▶ _INSTRUCTIONS TO FOLLOW_: Look through the data below, tally the lines where "metadata" occurs, and write the total alone.

▶ _THE RECORDS_:
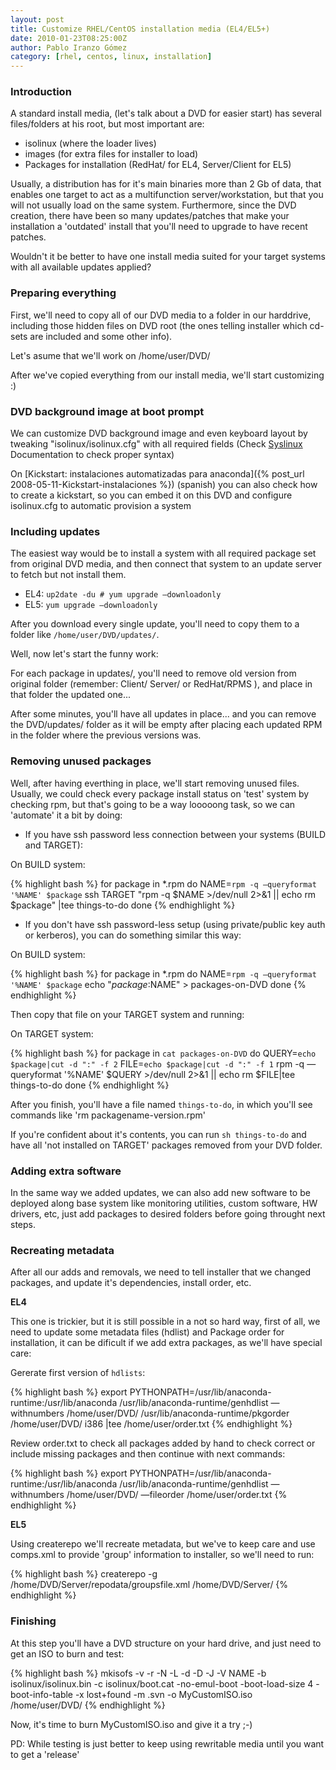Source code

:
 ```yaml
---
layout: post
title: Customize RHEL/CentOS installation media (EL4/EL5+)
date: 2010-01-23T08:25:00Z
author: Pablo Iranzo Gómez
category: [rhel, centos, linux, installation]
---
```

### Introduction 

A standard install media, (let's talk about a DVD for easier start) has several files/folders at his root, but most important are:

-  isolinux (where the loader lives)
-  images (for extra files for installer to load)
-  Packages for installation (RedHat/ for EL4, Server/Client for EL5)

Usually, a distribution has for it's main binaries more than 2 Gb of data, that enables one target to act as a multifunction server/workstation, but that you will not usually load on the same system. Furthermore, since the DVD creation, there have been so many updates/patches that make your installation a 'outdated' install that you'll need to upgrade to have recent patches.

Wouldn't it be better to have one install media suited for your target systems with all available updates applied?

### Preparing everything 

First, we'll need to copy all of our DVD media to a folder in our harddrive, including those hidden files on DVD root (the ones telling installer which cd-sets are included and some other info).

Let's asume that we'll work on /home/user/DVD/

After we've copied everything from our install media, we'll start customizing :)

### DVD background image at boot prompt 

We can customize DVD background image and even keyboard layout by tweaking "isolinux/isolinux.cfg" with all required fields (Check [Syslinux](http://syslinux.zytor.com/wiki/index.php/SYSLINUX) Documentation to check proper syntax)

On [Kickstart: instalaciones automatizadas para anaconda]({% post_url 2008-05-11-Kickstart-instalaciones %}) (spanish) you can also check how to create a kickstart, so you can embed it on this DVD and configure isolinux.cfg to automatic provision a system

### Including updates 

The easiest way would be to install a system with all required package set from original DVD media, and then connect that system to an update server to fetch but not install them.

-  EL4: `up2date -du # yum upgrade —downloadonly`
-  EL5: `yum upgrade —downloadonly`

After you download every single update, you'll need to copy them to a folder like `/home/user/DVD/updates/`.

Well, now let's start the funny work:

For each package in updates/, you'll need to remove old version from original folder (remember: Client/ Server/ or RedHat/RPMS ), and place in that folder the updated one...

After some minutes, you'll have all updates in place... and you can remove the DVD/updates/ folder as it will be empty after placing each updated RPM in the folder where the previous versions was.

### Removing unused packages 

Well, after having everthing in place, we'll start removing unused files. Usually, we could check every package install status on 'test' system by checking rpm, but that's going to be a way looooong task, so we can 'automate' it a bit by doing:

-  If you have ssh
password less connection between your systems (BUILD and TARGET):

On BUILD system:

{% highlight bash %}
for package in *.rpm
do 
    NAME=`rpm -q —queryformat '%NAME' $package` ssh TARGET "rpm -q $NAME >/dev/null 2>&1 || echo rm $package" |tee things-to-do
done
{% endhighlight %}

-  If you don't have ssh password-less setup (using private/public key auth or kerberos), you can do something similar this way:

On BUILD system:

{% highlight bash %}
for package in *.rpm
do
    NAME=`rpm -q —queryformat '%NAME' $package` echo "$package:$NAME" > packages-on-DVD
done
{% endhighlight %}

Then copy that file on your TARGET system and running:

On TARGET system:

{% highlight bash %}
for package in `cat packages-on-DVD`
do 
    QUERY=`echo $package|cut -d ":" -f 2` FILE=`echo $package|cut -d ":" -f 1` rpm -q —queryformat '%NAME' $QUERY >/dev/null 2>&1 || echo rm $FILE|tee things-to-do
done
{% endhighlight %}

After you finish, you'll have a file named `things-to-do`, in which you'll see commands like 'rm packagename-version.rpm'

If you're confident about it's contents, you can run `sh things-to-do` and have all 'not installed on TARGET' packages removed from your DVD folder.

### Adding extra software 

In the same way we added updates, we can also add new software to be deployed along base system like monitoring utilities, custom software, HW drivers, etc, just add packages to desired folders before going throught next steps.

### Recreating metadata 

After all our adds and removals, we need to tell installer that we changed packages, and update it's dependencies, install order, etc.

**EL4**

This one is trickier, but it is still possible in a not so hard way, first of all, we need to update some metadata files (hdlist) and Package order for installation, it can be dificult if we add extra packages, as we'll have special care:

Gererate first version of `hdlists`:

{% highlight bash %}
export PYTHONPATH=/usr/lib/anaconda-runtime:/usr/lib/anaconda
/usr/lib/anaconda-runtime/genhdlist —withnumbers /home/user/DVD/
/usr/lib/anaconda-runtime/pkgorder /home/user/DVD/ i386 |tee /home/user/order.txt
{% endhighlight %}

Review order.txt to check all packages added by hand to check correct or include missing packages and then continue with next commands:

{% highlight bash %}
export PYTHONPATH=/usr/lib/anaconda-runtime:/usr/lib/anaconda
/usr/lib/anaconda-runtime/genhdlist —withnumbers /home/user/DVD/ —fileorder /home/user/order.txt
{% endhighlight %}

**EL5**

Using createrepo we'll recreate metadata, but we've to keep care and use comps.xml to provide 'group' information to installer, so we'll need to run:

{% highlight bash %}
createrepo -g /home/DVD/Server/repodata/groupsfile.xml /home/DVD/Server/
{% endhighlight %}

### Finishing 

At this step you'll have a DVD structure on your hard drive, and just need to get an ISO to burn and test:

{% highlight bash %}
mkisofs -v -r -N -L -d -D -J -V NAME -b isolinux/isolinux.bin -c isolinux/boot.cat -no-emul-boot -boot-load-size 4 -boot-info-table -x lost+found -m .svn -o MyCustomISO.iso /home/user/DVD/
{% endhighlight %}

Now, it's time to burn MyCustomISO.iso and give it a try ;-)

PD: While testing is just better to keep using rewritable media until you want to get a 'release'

---

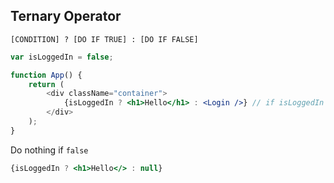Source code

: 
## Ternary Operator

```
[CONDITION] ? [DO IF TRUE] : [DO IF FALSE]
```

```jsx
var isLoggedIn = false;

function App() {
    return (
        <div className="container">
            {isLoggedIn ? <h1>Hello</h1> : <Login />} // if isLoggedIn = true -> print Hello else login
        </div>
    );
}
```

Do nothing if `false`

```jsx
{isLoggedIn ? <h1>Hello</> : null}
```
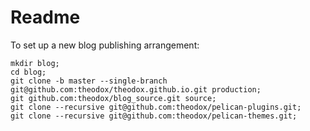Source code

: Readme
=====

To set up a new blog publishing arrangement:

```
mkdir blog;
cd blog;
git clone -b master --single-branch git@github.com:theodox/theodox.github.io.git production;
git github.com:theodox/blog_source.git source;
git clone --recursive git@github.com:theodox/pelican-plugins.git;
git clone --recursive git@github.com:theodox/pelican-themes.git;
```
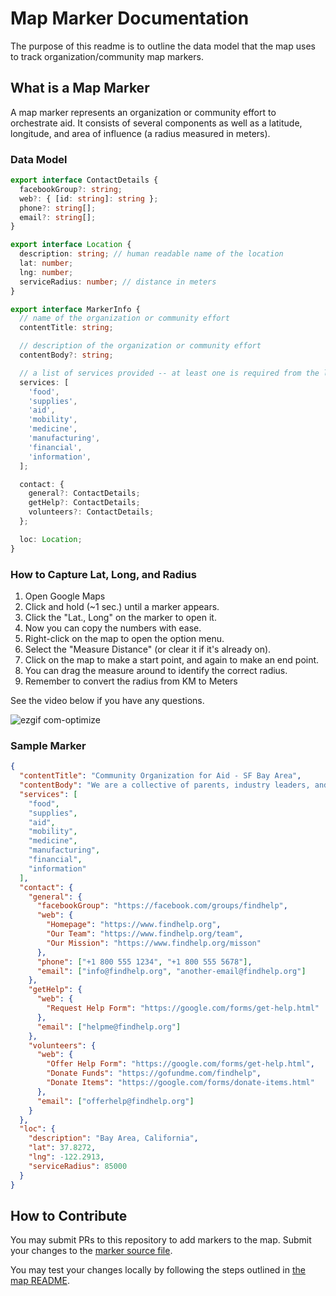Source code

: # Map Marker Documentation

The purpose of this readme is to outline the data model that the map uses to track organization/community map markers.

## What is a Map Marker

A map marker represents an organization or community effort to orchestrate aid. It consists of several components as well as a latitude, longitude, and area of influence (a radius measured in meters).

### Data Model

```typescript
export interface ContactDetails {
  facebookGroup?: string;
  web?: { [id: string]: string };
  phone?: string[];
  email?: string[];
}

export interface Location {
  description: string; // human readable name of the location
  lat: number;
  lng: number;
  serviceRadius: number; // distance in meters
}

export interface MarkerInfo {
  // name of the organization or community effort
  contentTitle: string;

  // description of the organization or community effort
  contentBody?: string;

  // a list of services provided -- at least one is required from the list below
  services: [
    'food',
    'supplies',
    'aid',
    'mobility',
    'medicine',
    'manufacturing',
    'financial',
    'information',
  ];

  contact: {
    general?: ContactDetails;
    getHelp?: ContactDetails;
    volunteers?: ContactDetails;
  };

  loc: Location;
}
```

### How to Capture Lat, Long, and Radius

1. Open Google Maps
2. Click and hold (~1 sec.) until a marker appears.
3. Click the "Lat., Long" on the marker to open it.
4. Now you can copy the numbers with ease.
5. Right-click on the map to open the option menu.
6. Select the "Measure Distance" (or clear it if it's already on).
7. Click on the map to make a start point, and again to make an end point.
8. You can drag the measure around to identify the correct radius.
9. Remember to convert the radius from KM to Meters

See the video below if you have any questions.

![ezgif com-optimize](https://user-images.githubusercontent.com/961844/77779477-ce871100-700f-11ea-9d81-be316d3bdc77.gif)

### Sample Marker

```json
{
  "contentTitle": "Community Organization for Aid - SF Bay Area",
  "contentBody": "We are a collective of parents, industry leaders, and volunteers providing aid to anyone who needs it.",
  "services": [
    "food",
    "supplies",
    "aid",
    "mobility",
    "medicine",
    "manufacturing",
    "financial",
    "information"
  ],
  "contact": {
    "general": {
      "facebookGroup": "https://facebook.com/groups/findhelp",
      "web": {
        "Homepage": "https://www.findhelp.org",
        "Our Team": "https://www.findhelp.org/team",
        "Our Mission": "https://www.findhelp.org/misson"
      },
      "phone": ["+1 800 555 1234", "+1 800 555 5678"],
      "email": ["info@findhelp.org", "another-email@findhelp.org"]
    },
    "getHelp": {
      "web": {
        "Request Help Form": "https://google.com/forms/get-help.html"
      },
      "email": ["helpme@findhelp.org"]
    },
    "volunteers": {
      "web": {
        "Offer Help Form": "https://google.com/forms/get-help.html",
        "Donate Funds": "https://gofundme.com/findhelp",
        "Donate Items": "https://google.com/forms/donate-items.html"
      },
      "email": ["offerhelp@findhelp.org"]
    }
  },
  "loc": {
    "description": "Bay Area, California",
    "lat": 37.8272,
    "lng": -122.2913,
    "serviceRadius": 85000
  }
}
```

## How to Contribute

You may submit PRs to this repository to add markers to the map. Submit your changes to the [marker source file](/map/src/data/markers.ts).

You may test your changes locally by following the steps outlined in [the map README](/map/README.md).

▶ _SOLUTION TO THIS TASK_: 3